When the war ended, this great mathematician went for education in the Mathematics field at the University of Montpellier; a few years later he joined Institut des Hautes Etudes (IHES) where he presented himself as a mathematical vision. Even though initially he was at University of Montpellier, he moved to the University of Nancy and worked upon functional analysis with Dieudonne. Grothendieck could speak in French, English and German.
Mathematical concepts and Achievements:
Alexander Grothendieck was the focal point in the launching of the modern Theory of Algebraic Geometry; this included commutative algebra, homological algebra, sheaf theory, and category theory. He created a stepping stone in the technical work through his theory of schemes; this in turn led to the study of algebraic number theory, algebraic topology and representation theory. More importantly his topology theory had an effect upon set theory and logic. He managed to introduce his theory of schemes at the International Congress of Mathematicians in 1958.

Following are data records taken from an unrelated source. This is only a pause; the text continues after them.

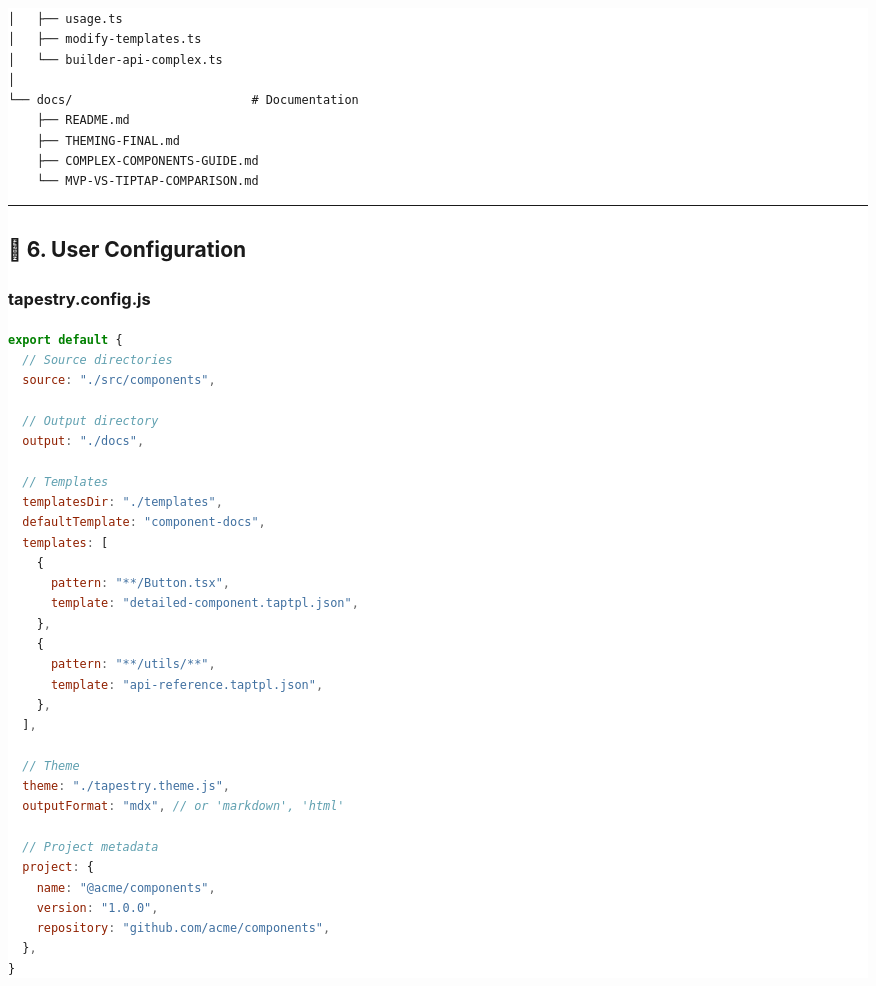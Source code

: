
 ```
│   ├── usage.ts
│   ├── modify-templates.ts
│   └── builder-api-complex.ts
│
└── docs/                         # Documentation
    ├── README.md
    ├── THEMING-FINAL.md
    ├── COMPLEX-COMPONENTS-GUIDE.md
    └── MVP-VS-TIPTAP-COMPARISON.md
```

---

## 🚀 6. User Configuration

### tapestry.config.js

```javascript
export default {
  // Source directories
  source: "./src/components",

  // Output directory
  output: "./docs",

  // Templates
  templatesDir: "./templates",
  defaultTemplate: "component-docs",
  templates: [
    {
      pattern: "**/Button.tsx",
      template: "detailed-component.taptpl.json",
    },
    {
      pattern: "**/utils/**",
      template: "api-reference.taptpl.json",
    },
  ],

  // Theme
  theme: "./tapestry.theme.js",
  outputFormat: "mdx", // or 'markdown', 'html'

  // Project metadata
  project: {
    name: "@acme/components",
    version: "1.0.0",
    repository: "github.com/acme/components",
  },
}
```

One of the most well-known achievements relates to the determining of the first arithmetic Weil cohomology theory. Due to his focus on the ‘role of universal properties’ the category theory came into the mainstream eye and is still classified as a significant ‘organizing principle’. Grothendieck’s idea of abelian category is the foundational article of study in homological algebra. Moreover his conjectural theory of motives has been a catalyst that backed up the modern advancements in algebraic K-theory, motivic homotopy theory and motivic integration.

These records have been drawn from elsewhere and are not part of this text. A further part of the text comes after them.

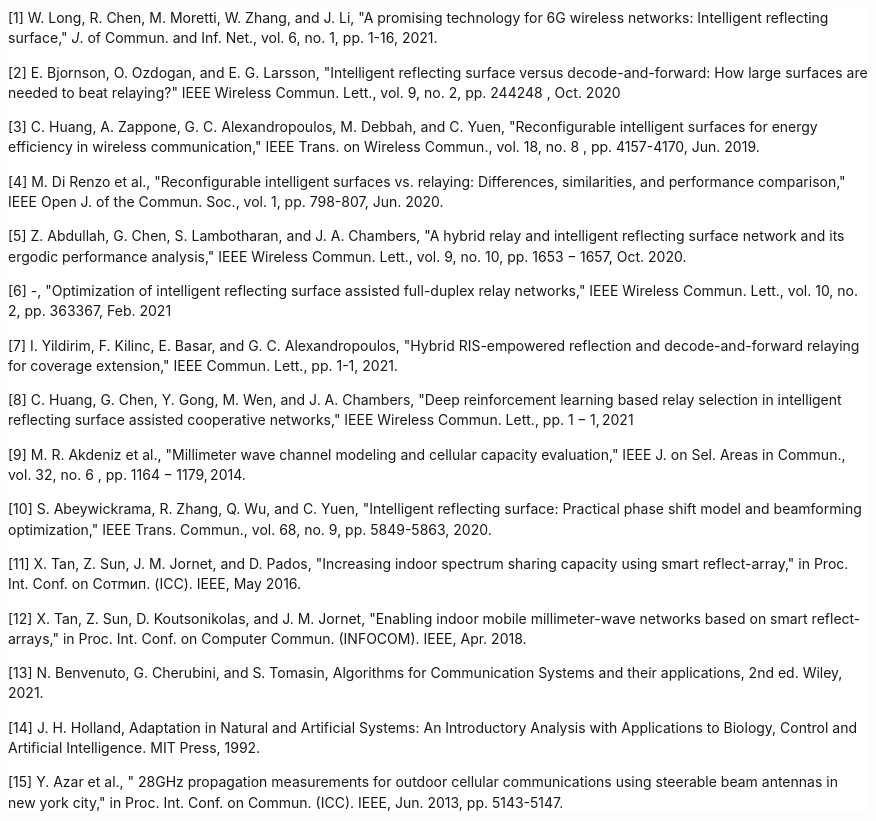 [1] W. Long, R. Chen, M. Moretti, W. Zhang, and J. Li, "A promising technology for 6G wireless networks: Intelligent reflecting surface," $J$. of Commun. and Inf. Net., vol. 6, no. 1, pp. 1-16, 2021.

[2] E. Bjornson, O. Ozdogan, and E. G. Larsson, "Intelligent reflecting surface versus decode-and-forward: How large surfaces are needed to beat relaying?" IEEE Wireless Commun. Lett., vol. 9, no. 2, pp. 244248 , Oct. 2020

[3] C. Huang, A. Zappone, G. C. Alexandropoulos, M. Debbah, and C. Yuen, "Reconfigurable intelligent surfaces for energy efficiency in wireless communication," IEEE Trans. on Wireless Commun., vol. 18, no. 8 , pp. 4157-4170, Jun. 2019.

[4] M. Di Renzo et al., "Reconfigurable intelligent surfaces vs. relaying: Differences, similarities, and performance comparison," IEEE Open J. of the Commun. Soc., vol. 1, pp. 798-807, Jun. 2020.

[5] Z. Abdullah, G. Chen, S. Lambotharan, and J. A. Chambers, "A hybrid relay and intelligent reflecting surface network and its ergodic performance analysis," IEEE Wireless Commun. Lett., vol. 9, no. 10, pp. $1653-1657$, Oct. 2020.

[6] -, "Optimization of intelligent reflecting surface assisted full-duplex relay networks," IEEE Wireless Commun. Lett., vol. 10, no. 2, pp. 363367, Feb. 2021

[7] I. Yildirim, F. Kilinc, E. Basar, and G. C. Alexandropoulos, "Hybrid RIS-empowered reflection and decode-and-forward relaying for coverage extension," IEEE Commun. Lett., pp. 1-1, 2021.

[8] C. Huang, G. Chen, Y. Gong, M. Wen, and J. A. Chambers, "Deep reinforcement learning based relay selection in intelligent reflecting surface assisted cooperative networks," IEEE Wireless Commun. Lett., pp. $1-1,2021$

[9] M. R. Akdeniz et al., "Millimeter wave channel modeling and cellular capacity evaluation," IEEE J. on Sel. Areas in Commun., vol. 32, no. 6 , pp. $1164-1179,2014$.

[10] S. Abeywickrama, R. Zhang, Q. Wu, and C. Yuen, "Intelligent reflecting surface: Practical phase shift model and beamforming optimization," IEEE Trans. Commun., vol. 68, no. 9, pp. 5849-5863, 2020.

[11] X. Tan, Z. Sun, J. M. Jornet, and D. Pados, "Increasing indoor spectrum sharing capacity using smart reflect-array," in Proc. Int. Conf. on Сотmип. (ICC). IEEE, May 2016.

[12] X. Tan, Z. Sun, D. Koutsonikolas, and J. M. Jornet, "Enabling indoor mobile millimeter-wave networks based on smart reflect-arrays," in Proc. Int. Conf. on Computer Commun. (INFOCOM). IEEE, Apr. 2018.

[13] N. Benvenuto, G. Cherubini, and S. Tomasin, Algorithms for Communication Systems and their applications, 2nd ed. Wiley, 2021.

[14] J. H. Holland, Adaptation in Natural and Artificial Systems: An Introductory Analysis with Applications to Biology, Control and Artificial Intelligence. MIT Press, 1992.

[15] Y. Azar et al., " $28 \mathrm{GHz}$ propagation measurements for outdoor cellular communications using steerable beam antennas in new york city," in Proc. Int. Conf. on Commun. (ICC). IEEE, Jun. 2013, pp. 5143-5147.


[^0]:    ${ }^{1} \gamma_{\mathrm{SD}}(i)$ is the $i$-th singular value of $\tilde{\boldsymbol{H}}_{\mathrm{SD}}\left(\boldsymbol{\Phi}_{1}\right) \tilde{\boldsymbol{H}}_{\mathrm{SD}}^{H}\left(\boldsymbol{\Phi}_{1}\right)$.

His key contributions include the topological tensor products of topological vector space, the theory of vector space and the theory of nuclear space as vital for Schwartz dispersals.
Many of the mathematical concepts outlined previously were published in Elements de Geometrie Algebrique (EGA), which was a potential journal that presented various mathematically related ideas.
Additionally, he wrote a book titled “The long March through Galois Theory” (1980-81) which consisted of 1600 pages and was essentially a hand written manuscript. After a few years in 1983, he wrote “Pursuing Stacks” with assistance from other mathematical minds which elaborated and built upon his notions on the relationship between algebraic homotopy theory, algebraic geometry and prospects for a non-commutative theory of stacks.
Grothendieck also wrote E Squisse d’un programme (1984), which was a request for a post at Centre National de la Recherche Scientifique, he fulfilled the vacancy of this position from 1984 till his retirement in 1988.
Resignation from the World of Mathematics:
Later on, somewhere around 1988 his active role within the Mathematical Society diminished as he spent a lot of time being involved in political causes of that time. Gradually he distanced himself from Mathematics completely and moved to another place where he resides in isolation from all his previous accomplishments.
Grothendieck left a huge mark in mathematical history which cannot be erased, his abrupt cut off from his field of work still doesn’t undermine all his previous efforts in the dawning of mathematical concepts.